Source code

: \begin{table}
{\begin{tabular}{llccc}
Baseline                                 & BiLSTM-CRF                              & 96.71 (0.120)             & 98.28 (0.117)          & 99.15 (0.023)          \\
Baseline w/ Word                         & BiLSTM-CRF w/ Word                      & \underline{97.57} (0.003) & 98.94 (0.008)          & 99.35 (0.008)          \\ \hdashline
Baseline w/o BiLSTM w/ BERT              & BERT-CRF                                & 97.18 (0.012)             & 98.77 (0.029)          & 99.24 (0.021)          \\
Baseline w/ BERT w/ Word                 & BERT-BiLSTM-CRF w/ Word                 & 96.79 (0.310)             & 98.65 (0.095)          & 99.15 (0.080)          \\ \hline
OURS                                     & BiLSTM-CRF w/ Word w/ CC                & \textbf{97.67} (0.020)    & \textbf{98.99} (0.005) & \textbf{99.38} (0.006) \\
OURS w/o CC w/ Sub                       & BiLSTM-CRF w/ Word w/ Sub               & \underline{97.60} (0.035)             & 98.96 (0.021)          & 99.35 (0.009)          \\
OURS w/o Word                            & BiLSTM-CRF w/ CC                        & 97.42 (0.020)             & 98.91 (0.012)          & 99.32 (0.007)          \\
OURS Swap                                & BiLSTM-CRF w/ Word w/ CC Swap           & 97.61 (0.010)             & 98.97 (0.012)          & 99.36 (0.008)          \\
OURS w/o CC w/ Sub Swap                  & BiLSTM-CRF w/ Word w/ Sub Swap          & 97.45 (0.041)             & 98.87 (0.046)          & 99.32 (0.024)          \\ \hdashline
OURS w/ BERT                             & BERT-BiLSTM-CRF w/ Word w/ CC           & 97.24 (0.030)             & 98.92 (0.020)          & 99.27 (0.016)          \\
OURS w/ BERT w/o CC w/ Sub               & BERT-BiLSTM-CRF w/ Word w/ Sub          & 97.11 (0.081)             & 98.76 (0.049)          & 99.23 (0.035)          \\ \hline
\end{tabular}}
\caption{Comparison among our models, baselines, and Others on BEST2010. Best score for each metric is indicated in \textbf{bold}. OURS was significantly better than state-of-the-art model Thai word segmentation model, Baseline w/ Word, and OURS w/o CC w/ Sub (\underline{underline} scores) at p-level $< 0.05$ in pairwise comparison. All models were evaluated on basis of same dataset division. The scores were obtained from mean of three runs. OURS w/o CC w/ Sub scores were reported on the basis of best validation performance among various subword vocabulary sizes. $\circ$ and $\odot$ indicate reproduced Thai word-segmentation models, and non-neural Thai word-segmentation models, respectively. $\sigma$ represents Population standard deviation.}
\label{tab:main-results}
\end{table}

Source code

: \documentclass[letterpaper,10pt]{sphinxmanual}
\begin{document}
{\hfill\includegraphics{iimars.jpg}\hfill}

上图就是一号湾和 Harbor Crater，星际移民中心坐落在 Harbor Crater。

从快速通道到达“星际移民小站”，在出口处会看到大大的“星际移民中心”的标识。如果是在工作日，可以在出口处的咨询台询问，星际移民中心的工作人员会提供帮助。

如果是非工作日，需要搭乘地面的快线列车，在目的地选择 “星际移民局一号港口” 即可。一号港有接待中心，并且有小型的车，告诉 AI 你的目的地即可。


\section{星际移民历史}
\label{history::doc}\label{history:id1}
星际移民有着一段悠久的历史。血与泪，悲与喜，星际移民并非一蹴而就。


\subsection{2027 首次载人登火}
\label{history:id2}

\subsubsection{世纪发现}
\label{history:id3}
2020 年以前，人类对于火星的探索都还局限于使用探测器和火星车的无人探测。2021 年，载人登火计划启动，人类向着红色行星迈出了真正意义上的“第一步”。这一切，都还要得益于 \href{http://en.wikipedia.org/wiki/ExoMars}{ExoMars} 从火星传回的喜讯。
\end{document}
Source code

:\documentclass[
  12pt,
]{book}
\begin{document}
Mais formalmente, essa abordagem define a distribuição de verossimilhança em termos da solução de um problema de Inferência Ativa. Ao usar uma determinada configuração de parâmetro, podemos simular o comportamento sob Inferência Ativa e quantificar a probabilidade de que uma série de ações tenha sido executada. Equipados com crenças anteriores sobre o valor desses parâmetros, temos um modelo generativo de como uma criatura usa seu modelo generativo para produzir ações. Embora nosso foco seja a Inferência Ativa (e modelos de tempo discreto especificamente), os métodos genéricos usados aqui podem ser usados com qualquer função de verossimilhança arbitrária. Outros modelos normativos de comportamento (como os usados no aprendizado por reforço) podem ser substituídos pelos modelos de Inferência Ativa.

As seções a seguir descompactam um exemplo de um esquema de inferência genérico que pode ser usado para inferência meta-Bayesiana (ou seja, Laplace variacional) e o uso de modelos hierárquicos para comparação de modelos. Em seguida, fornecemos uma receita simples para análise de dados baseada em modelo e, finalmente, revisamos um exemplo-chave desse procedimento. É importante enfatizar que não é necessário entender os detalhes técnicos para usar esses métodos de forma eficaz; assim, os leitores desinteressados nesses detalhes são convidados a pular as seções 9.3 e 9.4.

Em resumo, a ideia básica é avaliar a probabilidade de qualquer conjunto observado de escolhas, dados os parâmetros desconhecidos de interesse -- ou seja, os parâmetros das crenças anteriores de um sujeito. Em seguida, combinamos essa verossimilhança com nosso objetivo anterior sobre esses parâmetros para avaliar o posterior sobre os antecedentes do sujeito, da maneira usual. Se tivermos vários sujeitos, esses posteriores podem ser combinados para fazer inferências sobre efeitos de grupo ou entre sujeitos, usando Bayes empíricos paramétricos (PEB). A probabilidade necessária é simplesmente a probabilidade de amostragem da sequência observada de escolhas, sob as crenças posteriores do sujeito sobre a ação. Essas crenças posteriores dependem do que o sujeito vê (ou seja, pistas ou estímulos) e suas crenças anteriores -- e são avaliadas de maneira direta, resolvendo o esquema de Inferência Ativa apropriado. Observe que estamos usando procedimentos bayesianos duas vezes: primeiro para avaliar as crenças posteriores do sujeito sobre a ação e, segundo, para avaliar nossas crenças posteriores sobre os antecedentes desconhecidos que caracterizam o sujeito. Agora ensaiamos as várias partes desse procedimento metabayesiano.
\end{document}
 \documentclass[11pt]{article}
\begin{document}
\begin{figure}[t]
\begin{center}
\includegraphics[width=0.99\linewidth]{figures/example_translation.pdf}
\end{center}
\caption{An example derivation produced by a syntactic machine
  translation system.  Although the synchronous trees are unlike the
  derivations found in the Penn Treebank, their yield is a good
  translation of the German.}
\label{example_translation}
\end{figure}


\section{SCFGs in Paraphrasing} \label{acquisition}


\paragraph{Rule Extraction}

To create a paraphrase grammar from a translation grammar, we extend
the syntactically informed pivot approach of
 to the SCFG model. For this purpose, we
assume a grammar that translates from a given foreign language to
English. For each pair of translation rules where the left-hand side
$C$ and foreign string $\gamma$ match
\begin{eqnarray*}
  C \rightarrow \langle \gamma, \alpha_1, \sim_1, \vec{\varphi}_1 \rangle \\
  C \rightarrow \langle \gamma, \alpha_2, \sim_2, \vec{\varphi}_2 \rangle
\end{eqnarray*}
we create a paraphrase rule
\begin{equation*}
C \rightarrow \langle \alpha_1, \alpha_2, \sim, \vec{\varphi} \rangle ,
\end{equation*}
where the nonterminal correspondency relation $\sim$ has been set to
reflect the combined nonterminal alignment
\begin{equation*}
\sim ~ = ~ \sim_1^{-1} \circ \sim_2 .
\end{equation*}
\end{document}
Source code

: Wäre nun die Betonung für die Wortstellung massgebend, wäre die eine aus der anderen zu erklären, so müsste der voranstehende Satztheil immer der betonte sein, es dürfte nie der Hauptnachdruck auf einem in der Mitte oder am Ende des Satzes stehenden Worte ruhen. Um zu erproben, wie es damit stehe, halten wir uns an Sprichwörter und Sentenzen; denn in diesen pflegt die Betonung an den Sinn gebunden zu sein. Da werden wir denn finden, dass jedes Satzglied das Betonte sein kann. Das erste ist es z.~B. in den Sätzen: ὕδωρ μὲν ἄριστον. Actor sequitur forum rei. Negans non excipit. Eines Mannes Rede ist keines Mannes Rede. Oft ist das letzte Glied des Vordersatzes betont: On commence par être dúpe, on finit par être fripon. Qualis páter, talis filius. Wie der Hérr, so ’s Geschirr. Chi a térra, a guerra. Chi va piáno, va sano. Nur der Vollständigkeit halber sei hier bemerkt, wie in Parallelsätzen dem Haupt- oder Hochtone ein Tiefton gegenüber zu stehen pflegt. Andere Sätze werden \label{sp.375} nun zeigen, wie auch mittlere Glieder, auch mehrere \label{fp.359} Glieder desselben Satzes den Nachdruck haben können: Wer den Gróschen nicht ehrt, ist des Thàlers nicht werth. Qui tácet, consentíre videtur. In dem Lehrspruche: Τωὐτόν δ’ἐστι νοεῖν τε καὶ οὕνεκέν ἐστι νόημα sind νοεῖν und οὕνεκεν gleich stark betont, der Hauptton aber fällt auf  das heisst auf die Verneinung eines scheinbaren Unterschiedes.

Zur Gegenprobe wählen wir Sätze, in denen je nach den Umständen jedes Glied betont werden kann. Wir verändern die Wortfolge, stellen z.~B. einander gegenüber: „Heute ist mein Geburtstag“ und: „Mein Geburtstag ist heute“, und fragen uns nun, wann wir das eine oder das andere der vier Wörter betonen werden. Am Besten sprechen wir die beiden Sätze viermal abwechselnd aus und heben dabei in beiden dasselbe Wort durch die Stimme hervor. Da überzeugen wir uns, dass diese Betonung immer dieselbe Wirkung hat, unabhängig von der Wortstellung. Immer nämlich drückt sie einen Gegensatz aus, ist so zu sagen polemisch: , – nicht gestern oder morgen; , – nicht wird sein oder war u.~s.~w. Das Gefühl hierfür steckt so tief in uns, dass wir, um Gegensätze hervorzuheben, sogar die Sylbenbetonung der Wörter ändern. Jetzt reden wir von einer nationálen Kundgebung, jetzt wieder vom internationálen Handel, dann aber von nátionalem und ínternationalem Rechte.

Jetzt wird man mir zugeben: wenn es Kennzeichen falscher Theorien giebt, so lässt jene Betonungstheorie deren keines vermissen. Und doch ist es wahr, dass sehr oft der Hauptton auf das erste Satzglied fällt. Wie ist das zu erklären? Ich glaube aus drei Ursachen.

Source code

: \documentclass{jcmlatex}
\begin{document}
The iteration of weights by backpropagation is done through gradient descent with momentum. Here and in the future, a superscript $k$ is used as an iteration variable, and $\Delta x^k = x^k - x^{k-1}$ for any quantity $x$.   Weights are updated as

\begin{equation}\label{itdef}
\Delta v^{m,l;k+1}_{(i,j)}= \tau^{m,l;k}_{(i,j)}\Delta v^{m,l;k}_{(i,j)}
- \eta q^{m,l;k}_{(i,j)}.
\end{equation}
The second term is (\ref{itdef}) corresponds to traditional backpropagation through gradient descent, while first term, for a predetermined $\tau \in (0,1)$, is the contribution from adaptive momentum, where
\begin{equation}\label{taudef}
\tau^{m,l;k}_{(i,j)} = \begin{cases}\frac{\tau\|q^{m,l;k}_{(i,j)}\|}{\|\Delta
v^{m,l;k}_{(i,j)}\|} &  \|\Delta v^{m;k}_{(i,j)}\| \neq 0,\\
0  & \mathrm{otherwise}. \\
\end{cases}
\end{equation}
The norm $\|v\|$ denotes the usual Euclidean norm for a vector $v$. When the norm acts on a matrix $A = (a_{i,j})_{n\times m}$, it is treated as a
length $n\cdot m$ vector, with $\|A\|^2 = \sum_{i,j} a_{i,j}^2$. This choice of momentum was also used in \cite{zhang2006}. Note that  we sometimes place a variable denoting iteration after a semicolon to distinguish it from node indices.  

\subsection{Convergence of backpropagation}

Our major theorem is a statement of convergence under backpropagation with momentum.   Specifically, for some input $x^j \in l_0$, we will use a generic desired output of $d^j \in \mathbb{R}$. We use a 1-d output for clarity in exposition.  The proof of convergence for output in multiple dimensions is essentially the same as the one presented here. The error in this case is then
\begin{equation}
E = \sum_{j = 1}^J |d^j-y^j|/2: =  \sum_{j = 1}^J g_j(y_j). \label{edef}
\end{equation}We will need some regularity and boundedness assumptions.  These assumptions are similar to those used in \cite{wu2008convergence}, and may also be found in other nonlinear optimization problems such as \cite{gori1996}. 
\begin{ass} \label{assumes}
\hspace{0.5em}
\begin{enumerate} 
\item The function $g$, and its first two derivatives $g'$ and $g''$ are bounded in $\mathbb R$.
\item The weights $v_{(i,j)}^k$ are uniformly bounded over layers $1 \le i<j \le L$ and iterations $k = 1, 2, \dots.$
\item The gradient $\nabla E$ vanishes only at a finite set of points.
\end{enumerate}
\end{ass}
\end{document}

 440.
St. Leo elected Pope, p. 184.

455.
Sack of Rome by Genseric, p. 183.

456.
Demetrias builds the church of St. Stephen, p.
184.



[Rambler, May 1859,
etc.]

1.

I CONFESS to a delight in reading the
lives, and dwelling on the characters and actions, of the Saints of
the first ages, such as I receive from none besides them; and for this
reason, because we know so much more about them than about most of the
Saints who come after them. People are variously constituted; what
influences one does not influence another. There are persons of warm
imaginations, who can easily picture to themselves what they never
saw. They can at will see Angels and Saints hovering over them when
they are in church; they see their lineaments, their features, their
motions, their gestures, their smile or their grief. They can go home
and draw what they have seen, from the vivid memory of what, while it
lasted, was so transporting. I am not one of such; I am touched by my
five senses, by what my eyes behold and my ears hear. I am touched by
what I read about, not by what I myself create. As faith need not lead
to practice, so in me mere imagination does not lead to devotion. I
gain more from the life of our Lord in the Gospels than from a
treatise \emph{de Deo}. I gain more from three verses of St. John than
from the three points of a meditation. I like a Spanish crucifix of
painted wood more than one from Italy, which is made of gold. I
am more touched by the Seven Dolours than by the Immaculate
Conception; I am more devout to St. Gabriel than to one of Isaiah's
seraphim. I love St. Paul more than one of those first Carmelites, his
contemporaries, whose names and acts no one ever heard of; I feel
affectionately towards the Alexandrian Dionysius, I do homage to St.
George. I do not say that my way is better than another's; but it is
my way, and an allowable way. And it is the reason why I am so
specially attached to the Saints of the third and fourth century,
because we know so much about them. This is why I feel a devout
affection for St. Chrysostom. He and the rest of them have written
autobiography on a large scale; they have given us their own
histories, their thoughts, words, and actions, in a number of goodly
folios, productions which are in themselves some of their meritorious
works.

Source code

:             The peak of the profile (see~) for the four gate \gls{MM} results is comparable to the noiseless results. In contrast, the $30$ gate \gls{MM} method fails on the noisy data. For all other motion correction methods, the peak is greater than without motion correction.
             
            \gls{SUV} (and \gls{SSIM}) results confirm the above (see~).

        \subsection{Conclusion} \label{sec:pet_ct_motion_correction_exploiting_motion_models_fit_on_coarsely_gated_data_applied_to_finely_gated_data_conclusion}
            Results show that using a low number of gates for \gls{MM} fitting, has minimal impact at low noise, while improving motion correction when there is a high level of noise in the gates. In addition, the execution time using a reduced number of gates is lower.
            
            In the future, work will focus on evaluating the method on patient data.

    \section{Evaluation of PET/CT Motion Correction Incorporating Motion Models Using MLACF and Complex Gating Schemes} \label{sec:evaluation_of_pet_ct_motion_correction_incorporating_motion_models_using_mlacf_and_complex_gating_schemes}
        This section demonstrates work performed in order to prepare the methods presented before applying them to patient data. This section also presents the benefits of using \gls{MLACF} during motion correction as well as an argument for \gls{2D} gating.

########################################

> INSTRUCTIONS FOR THE TASK: Each line above where the word "that" occurs should be returned in full.

> SOLUTION TO THE PROBLEM:
assume a grammar that translates from a given foreign language to
length $n\cdot m$ vector, with $\|A\|^2 = \sum_{i,j} a_{i,j}^2$. This choice of momentum was also used in \cite{zhang2006}. Note that  we sometimes place a variable denoting iteration after a semicolon to distinguish it from node indices.  
George. I do not say that my way is better than another's; but it is
            Results show that using a low number of gates for \gls{MM} fitting, has minimal impact at low noise, while improving motion correction when there is a high level of noise in the gates. In addition, the execution time using a reduced number of gates is lower.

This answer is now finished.